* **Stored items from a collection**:
== Segment start ==

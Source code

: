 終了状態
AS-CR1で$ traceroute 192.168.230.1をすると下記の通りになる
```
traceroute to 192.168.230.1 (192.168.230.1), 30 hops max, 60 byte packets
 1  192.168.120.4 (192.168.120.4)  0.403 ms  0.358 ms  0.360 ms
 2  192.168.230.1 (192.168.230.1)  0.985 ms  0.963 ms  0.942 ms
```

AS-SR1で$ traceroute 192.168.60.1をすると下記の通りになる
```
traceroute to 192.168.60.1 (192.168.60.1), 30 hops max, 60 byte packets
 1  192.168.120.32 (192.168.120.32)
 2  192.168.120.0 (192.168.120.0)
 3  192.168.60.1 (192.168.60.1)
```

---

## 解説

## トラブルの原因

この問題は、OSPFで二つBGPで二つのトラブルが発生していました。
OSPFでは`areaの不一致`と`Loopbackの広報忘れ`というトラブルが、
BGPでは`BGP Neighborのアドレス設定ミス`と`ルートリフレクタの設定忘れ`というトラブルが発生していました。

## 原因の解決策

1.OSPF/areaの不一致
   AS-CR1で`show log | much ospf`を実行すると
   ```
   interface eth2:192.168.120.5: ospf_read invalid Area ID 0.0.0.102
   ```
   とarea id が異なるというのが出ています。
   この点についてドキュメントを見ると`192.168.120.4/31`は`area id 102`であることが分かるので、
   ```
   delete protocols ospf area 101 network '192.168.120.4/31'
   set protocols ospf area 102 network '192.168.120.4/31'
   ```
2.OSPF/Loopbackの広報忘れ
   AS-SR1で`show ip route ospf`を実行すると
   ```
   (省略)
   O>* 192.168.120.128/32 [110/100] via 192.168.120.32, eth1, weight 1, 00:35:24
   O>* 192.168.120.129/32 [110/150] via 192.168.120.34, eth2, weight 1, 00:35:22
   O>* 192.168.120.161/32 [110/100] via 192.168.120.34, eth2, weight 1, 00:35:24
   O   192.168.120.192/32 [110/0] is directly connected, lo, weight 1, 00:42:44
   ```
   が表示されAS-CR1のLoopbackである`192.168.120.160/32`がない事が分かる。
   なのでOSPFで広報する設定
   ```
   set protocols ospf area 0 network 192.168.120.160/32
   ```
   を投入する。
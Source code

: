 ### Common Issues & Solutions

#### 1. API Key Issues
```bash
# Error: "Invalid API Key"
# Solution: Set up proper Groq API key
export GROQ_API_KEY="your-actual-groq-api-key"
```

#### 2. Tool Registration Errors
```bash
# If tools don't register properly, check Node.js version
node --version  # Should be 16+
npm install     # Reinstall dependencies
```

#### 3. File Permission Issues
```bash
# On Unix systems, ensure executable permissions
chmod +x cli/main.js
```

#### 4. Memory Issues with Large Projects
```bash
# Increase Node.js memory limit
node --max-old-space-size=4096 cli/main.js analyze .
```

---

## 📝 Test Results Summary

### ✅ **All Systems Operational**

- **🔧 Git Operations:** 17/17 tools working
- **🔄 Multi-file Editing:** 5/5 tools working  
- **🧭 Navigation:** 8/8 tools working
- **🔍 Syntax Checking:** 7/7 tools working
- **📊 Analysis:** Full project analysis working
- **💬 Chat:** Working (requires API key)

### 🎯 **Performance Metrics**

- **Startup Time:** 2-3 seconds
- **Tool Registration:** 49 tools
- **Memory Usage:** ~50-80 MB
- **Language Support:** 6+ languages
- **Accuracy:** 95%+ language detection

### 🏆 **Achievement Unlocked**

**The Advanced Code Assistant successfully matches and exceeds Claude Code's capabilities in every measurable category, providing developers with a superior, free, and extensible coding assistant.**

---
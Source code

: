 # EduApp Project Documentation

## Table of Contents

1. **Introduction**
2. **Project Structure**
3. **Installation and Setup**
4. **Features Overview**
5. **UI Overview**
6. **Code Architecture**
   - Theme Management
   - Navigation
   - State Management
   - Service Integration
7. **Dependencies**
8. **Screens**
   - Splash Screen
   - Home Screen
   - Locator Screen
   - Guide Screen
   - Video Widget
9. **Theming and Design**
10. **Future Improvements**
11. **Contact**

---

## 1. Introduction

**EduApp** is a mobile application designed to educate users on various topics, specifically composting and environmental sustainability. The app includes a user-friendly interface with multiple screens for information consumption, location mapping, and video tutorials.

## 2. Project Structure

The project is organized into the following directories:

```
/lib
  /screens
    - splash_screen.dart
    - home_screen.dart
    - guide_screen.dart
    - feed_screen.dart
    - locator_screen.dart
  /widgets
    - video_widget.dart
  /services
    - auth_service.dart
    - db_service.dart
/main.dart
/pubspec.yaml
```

== Segment end ==

* **What you have to do**: Count every line in the preceding entries where the string "interface" appears, then state only the total.

* **Solution to this exercise**: 2